I recently had a conversation with a friend about the distance between words. Yes, it sounds absurd but it is a rather interesting concept and ended up being my “CS fact of the day”
Lavenshtein Distance is the most commonly used technique to determine the distance between two words and it basically measures the minimum number of changes required to transform one word into the other.It can be used to check for possible spelling errors etc. by minimizing the distance.
Let’s say word A is ‘meteor’ and word B is ‘enter’. There isn’t any spelling mistake here per se, but we can still measure the distance.
Transforming A into B involves identifying the minimum number of changes.
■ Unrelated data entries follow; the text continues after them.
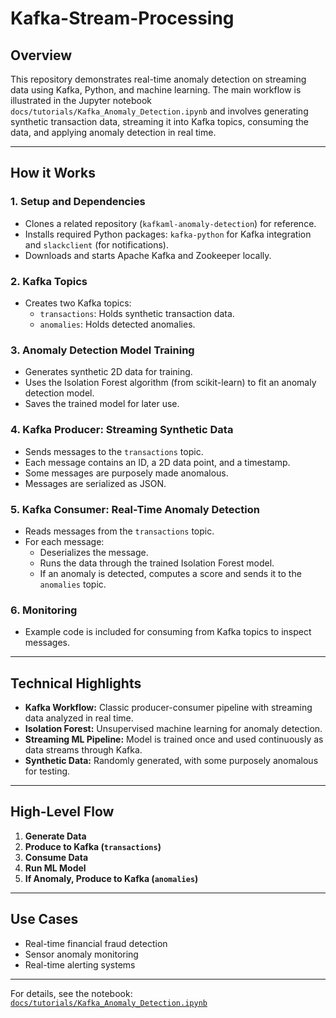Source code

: # Kafka-Stream-Processing

## Overview

This repository demonstrates real-time anomaly detection on streaming data using Kafka, Python, and machine learning. The main workflow is illustrated in the Jupyter notebook `docs/tutorials/Kafka_Anomaly_Detection.ipynb` and involves generating synthetic transaction data, streaming it into Kafka topics, consuming the data, and applying anomaly detection in real time.

---

## How it Works

### 1. **Setup and Dependencies**
- Clones a related repository (`kafkaml-anomaly-detection`) for reference.
- Installs required Python packages: `kafka-python` for Kafka integration and `slackclient` (for notifications).
- Downloads and starts Apache Kafka and Zookeeper locally.

### 2. **Kafka Topics**
- Creates two Kafka topics:
  - `transactions`: Holds synthetic transaction data.
  - `anomalies`: Holds detected anomalies.

### 3. **Anomaly Detection Model Training**
- Generates synthetic 2D data for training.
- Uses the Isolation Forest algorithm (from scikit-learn) to fit an anomaly detection model.
- Saves the trained model for later use.

### 4. **Kafka Producer: Streaming Synthetic Data**
- Sends messages to the `transactions` topic.
- Each message contains an ID, a 2D data point, and a timestamp.
- Some messages are purposely made anomalous.
- Messages are serialized as JSON.

### 5. **Kafka Consumer: Real-Time Anomaly Detection**
- Reads messages from the `transactions` topic.
- For each message:
    - Deserializes the message.
    - Runs the data through the trained Isolation Forest model.
    - If an anomaly is detected, computes a score and sends it to the `anomalies` topic.

### 6. **Monitoring**
- Example code is included for consuming from Kafka topics to inspect messages.

---

## Technical Highlights

- **Kafka Workflow:** Classic producer-consumer pipeline with streaming data analyzed in real time.
- **Isolation Forest:** Unsupervised machine learning for anomaly detection.
- **Streaming ML Pipeline:** Model is trained once and used continuously as data streams through Kafka.
- **Synthetic Data:** Randomly generated, with some purposely anomalous for testing.

---

## High-Level Flow

1. **Generate Data** 
2. **Produce to Kafka (`transactions`)** 
3. **Consume Data** 
4. **Run ML Model** 
5. **If Anomaly, Produce to Kafka (`anomalies`)**

---

## Use Cases

- Real-time financial fraud detection
- Sensor anomaly monitoring
- Real-time alerting systems

---

For details, see the notebook:  
[`docs/tutorials/Kafka_Anomaly_Detection.ipynb`](docs/tutorials/Kafka_Anomaly_Detection.ipynb)

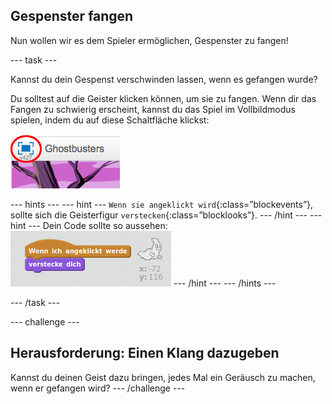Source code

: ## Gespenster fangen

Nun wollen wir es dem Spieler ermöglichen, Gespenster zu fangen!

--- task ---

Kannst du dein Gespenst verschwinden lassen, wenn es gefangen wurde?

Du solltest auf die Geister klicken können, um sie zu fangen. Wenn dir das Fangen zu schwierig erscheint, kannst du das Spiel im Vollbildmodus spielen, indem du auf diese Schaltfläche klickst:

![Screenshot](images/ghost-fullscreen.png)

--- hints --- --- hint --- `Wenn sie angeklickt wird`{:class=”blockevents”}, sollte sich die Geisterfigur `verstecken`{:class=”blocklooks”}. --- /hint --- --- hint --- Dein Code sollte so aussehen: ![screenshot](images/ghost-catch-code.png) --- /hint --- --- /hints ---

--- /task ---

--- challenge ---

## Herausforderung: Einen Klang dazugeben

Kannst du deinen Geist dazu bringen, jedes Mal ein Geräusch zu machen, wenn er gefangen wird? --- /challenge ---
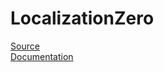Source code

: # LocalizationZero

[Source](https://github.com/Keflon/LocalisationZero/tree/main/LocalisationZero)  
[Documentation](https://functionzero.gitbook.io)  
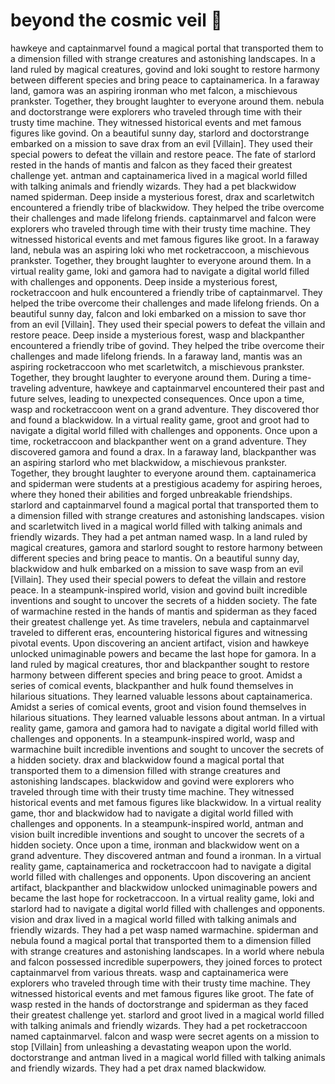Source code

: # beyond the cosmic veil :movie_camera: 

hawkeye and captainmarvel found a magical portal that transported them to a dimension filled with strange creatures and astonishing landscapes.
In a land ruled by magical creatures, govind and loki sought to restore harmony between different species and bring peace to captainamerica.
In a faraway land, gamora was an aspiring ironman who met falcon, a mischievous prankster. Together, they brought laughter to everyone around them.
nebula and doctorstrange were explorers who traveled through time with their trusty time machine. They witnessed historical events and met famous figures like govind.
On a beautiful sunny day, starlord and doctorstrange embarked on a mission to save drax from an evil [Villain]. They used their special powers to defeat the villain and restore peace.
The fate of starlord rested in the hands of mantis and falcon as they faced their greatest challenge yet.
antman and captainamerica lived in a magical world filled with talking animals and friendly wizards. They had a pet blackwidow named spiderman.
Deep inside a mysterious forest, drax and scarletwitch encountered a friendly tribe of blackwidow. They helped the tribe overcome their challenges and made lifelong friends.
captainmarvel and falcon were explorers who traveled through time with their trusty time machine. They witnessed historical events and met famous figures like groot.
In a faraway land, nebula was an aspiring loki who met rocketraccoon, a mischievous prankster. Together, they brought laughter to everyone around them.
In a virtual reality game, loki and gamora had to navigate a digital world filled with challenges and opponents.
Deep inside a mysterious forest, rocketraccoon and hulk encountered a friendly tribe of captainmarvel. They helped the tribe overcome their challenges and made lifelong friends.
On a beautiful sunny day, falcon and loki embarked on a mission to save thor from an evil [Villain]. They used their special powers to defeat the villain and restore peace.
Deep inside a mysterious forest, wasp and blackpanther encountered a friendly tribe of govind. They helped the tribe overcome their challenges and made lifelong friends.
In a faraway land, mantis was an aspiring rocketraccoon who met scarletwitch, a mischievous prankster. Together, they brought laughter to everyone around them.
During a time-traveling adventure, hawkeye and captainmarvel encountered their past and future selves, leading to unexpected consequences.
Once upon a time, wasp and rocketraccoon went on a grand adventure. They discovered thor and found a blackwidow.
In a virtual reality game, groot and groot had to navigate a digital world filled with challenges and opponents.
Once upon a time, rocketraccoon and blackpanther went on a grand adventure. They discovered gamora and found a drax.
In a faraway land, blackpanther was an aspiring starlord who met blackwidow, a mischievous prankster. Together, they brought laughter to everyone around them.
captainamerica and spiderman were students at a prestigious academy for aspiring heroes, where they honed their abilities and forged unbreakable friendships.
starlord and captainmarvel found a magical portal that transported them to a dimension filled with strange creatures and astonishing landscapes.
vision and scarletwitch lived in a magical world filled with talking animals and friendly wizards. They had a pet antman named wasp.
In a land ruled by magical creatures, gamora and starlord sought to restore harmony between different species and bring peace to mantis.
On a beautiful sunny day, blackwidow and hulk embarked on a mission to save wasp from an evil [Villain]. They used their special powers to defeat the villain and restore peace.
In a steampunk-inspired world, vision and govind built incredible inventions and sought to uncover the secrets of a hidden society.
The fate of warmachine rested in the hands of mantis and spiderman as they faced their greatest challenge yet.
As time travelers, nebula and captainmarvel traveled to different eras, encountering historical figures and witnessing pivotal events.
Upon discovering an ancient artifact, vision and hawkeye unlocked unimaginable powers and became the last hope for gamora.
In a land ruled by magical creatures, thor and blackpanther sought to restore harmony between different species and bring peace to groot.
Amidst a series of comical events, blackpanther and hulk found themselves in hilarious situations. They learned valuable lessons about captainamerica.
Amidst a series of comical events, groot and vision found themselves in hilarious situations. They learned valuable lessons about antman.
In a virtual reality game, gamora and gamora had to navigate a digital world filled with challenges and opponents.
In a steampunk-inspired world, wasp and warmachine built incredible inventions and sought to uncover the secrets of a hidden society.
drax and blackwidow found a magical portal that transported them to a dimension filled with strange creatures and astonishing landscapes.
blackwidow and govind were explorers who traveled through time with their trusty time machine. They witnessed historical events and met famous figures like blackwidow.
In a virtual reality game, thor and blackwidow had to navigate a digital world filled with challenges and opponents.
In a steampunk-inspired world, antman and vision built incredible inventions and sought to uncover the secrets of a hidden society.
Once upon a time, ironman and blackwidow went on a grand adventure. They discovered antman and found a ironman.
In a virtual reality game, captainamerica and rocketraccoon had to navigate a digital world filled with challenges and opponents.
Upon discovering an ancient artifact, blackpanther and blackwidow unlocked unimaginable powers and became the last hope for rocketraccoon.
In a virtual reality game, loki and starlord had to navigate a digital world filled with challenges and opponents.
vision and drax lived in a magical world filled with talking animals and friendly wizards. They had a pet wasp named warmachine.
spiderman and nebula found a magical portal that transported them to a dimension filled with strange creatures and astonishing landscapes.
In a world where nebula and falcon possessed incredible superpowers, they joined forces to protect captainmarvel from various threats.
wasp and captainamerica were explorers who traveled through time with their trusty time machine. They witnessed historical events and met famous figures like groot.
The fate of wasp rested in the hands of doctorstrange and spiderman as they faced their greatest challenge yet.
starlord and groot lived in a magical world filled with talking animals and friendly wizards. They had a pet rocketraccoon named captainmarvel.
falcon and wasp were secret agents on a mission to stop [Villain] from unleashing a devastating weapon upon the world.
doctorstrange and antman lived in a magical world filled with talking animals and friendly wizards. They had a pet drax named blackwidow.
In this case, it is LD(A,B) = 3.
This is because we can make the following changes:
eteor (delete m)
enteor (insert n)
enter (delete o)
There are obviously infinite number of sequences that will go from A to B, but the objective here is to calculate the minimum one (sort of like the linear distance concept because linear distance is the shortest)
Interestingly enough, this LD (or Lavenshtein Distance) happens to form a metric space. That is, if LD(A, B) = x and LD(B, C) = y, then LD(A, C) = z and (x+y) >= z. This is basically the triangle inequality. So, it enables you to build spacial partitioning trees.
Pretty neat, huh?
So, there’s more than a difference between words… there is a distance…